WHAT TO DO:
The required answer is each line in the entries below where "begin" occurs.

════════════════════

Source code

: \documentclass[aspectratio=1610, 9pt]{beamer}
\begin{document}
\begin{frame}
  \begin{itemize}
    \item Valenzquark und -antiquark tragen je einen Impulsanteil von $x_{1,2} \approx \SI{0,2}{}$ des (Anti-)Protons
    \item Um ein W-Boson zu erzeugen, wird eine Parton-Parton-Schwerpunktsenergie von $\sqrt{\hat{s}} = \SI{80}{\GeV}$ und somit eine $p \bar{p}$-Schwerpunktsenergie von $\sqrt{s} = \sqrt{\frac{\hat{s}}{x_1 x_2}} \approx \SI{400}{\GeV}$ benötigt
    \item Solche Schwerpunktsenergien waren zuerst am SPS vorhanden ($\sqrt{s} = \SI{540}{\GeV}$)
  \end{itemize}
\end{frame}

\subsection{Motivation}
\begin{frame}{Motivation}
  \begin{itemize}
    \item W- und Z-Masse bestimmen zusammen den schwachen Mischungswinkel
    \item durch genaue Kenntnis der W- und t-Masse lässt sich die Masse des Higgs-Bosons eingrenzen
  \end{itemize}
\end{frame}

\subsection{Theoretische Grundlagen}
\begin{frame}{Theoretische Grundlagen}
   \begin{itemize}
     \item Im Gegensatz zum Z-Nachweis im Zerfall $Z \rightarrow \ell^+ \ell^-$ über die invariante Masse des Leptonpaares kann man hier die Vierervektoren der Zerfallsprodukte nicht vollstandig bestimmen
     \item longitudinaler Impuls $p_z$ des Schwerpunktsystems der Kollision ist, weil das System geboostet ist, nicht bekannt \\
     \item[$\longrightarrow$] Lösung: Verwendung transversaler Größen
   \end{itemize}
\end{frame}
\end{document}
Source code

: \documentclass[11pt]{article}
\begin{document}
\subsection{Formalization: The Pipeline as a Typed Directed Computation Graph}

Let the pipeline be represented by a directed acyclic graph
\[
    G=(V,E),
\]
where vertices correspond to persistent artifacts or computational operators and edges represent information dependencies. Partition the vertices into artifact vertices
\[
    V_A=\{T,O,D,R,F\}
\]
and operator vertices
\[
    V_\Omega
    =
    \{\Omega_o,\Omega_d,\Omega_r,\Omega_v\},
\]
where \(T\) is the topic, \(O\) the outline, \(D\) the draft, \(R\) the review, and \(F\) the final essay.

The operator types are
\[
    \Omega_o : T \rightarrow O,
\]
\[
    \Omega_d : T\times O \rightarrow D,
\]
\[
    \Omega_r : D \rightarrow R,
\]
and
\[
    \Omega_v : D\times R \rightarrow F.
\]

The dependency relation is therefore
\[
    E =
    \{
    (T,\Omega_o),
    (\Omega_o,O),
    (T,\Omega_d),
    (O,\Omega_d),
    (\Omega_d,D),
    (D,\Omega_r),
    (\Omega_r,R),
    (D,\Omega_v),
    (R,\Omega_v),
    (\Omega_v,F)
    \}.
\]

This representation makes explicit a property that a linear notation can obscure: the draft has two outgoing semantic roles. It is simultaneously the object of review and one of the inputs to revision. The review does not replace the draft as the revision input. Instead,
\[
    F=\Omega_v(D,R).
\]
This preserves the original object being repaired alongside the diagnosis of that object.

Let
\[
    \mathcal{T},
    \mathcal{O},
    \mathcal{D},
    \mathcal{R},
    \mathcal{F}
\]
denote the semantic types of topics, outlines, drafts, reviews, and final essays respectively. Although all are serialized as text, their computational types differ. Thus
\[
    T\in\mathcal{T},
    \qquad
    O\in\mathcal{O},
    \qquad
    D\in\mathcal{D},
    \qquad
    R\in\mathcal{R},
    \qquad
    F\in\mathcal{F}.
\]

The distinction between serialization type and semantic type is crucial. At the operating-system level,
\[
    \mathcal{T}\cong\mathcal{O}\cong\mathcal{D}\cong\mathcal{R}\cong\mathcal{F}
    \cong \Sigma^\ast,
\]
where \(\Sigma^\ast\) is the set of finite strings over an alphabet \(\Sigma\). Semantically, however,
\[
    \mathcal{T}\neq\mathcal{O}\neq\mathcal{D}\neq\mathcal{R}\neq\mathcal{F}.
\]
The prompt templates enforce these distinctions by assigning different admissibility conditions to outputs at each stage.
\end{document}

════════════════════

RESULT OF THIS TASK:
\begin{document}
\begin{frame}
  \begin{itemize}
\begin{frame}{Motivation}
  \begin{itemize}
\begin{frame}{Theoretische Grundlagen}
   \begin{itemize}
\begin{document}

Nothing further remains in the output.